Participants are Cleveland Clinic perinatal patients who either have identified themselves as trauma survivors or who are identified by a nurse or provider. Referred patients initially meet with Gilbert, who performs a brief intake and connects them to a resource nurse at the hospital where the delivery is planned. The resource nurse schedules four hours to meet with the patient, perform an in-depth intake and walk them through the hospital spaces, from the point of arrival through delivery, NICU and any other relevant areas.
“They talk about everything from health processes to what they will wear in labor,” Gilbert says. “Some of these things may sound small, but to someone who has experienced these issues, something like wearing their own clothes can be a comfort.
“We want them to be prepared for what the lighting will be like, and understand what to expect if they were to have a C-section,” she adds. “We talk through IVs, being exposed, things like that, both so they know what to expect and so we know how we can help support them. We can be more conscious of who’s in the room, keep them draped a little bit more so they feel covered and safe. We talk through all of that and make a care plan that goes into their note, so that when they come in for delivery, the team can do what the patient desires. The conversation has already been had.”
Not all patients require the same approach, Gilbert points out. She has had experiences with patients who feel anxious if their newborn is presented immediately to them after birth.
“We typically take these newborn babies and deliver them right up to the mom,” Gilbert says. “We think of skin-to-skin as perfect, but it’s not perfect for everybody. To someone with a history of assault or abuse, body fluids can be triggering. So for them, if you put this wet, slimy baby up on the chest, it’s not such a bonding moment.”
A small adjustment, such as drying the baby off first, can make all the difference for some people. And for others, she adds, there’s no problem to begin with.
Breastfeeding also can present challenges for some patients. “It’s important that we be understanding and respectful of what’s best,” Gilbert says. “If we have a conversation beforehand, you can talk through their options. How would they feel about pumping and giving the breast milk through a bottle rather than having the baby attached to them? It’s important to let them think through that process.”
The success of M-Power initially is being measured by numbers of patient visits as well as patient feedback, says Burke. Factors include patient-reported responses on:
“We have no doubt that we will see an increase in referrals to the program over time,” Burke says. “We have garnered a lot of interest among our caregivers.
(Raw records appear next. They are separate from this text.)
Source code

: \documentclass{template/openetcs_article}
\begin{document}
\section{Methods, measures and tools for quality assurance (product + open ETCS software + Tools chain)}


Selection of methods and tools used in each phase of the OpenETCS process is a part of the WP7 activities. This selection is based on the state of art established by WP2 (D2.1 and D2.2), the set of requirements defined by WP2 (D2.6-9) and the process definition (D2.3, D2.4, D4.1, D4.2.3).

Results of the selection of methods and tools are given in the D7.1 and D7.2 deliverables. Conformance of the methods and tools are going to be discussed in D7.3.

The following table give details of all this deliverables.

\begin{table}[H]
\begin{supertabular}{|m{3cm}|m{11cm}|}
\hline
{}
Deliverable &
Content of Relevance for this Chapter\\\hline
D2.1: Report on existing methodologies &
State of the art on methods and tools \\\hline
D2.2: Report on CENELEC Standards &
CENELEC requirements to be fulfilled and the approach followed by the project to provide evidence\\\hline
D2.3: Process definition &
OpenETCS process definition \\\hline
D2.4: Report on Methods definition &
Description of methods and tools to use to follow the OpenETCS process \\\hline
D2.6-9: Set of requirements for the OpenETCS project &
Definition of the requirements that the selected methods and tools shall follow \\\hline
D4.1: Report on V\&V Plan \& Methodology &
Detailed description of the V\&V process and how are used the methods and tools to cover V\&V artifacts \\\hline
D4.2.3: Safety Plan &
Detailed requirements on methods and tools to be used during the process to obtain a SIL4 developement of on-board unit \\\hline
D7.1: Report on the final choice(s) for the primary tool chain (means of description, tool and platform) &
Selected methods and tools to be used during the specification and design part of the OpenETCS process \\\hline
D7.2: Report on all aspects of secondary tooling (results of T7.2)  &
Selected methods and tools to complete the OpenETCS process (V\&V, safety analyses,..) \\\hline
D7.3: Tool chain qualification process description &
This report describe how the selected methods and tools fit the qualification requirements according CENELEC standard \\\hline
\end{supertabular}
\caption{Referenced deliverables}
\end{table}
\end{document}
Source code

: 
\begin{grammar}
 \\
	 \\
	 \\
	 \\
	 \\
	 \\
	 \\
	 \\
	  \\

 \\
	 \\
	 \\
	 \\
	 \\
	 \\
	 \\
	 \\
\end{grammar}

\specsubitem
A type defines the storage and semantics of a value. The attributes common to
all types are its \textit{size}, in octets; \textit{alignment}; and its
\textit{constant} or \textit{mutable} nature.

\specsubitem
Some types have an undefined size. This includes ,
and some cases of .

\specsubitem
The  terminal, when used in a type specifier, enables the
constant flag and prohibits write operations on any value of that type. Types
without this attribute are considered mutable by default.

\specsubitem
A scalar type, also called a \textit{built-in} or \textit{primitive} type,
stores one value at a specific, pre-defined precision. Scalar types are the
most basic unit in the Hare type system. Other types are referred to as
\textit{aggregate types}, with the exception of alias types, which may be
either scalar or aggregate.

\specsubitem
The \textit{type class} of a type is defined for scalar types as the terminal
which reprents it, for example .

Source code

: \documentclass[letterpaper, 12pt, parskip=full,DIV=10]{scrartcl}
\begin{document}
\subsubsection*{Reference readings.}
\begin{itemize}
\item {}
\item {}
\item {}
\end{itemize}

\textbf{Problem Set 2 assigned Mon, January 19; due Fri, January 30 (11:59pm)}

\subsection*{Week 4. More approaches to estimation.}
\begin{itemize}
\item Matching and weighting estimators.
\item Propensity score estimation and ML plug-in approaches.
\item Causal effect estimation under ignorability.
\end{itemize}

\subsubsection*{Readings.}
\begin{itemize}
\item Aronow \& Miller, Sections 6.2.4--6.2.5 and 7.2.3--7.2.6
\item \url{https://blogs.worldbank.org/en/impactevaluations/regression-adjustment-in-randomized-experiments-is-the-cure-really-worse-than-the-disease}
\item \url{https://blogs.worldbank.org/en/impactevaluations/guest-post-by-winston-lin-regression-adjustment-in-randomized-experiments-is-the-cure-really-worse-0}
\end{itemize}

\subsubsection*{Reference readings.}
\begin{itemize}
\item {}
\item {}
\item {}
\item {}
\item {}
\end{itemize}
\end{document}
They understand and appreciate the importance of this program to patient experience, both short- and long-term. We want everyone to feel empowered during the process and create an opportunity for mom, baby and family to bond from the beginning.”
The program also benefits caregivers by providing insights they may have been missing.
“This program allows our teams to identify and more appropriately support obstetric patients who have been impacted by trauma in their lives,” says Dr. Kshettry. “Currently, caregivers may feel ill equipped to address the specific needs of this patient population. This program is designed to bridge that gap.”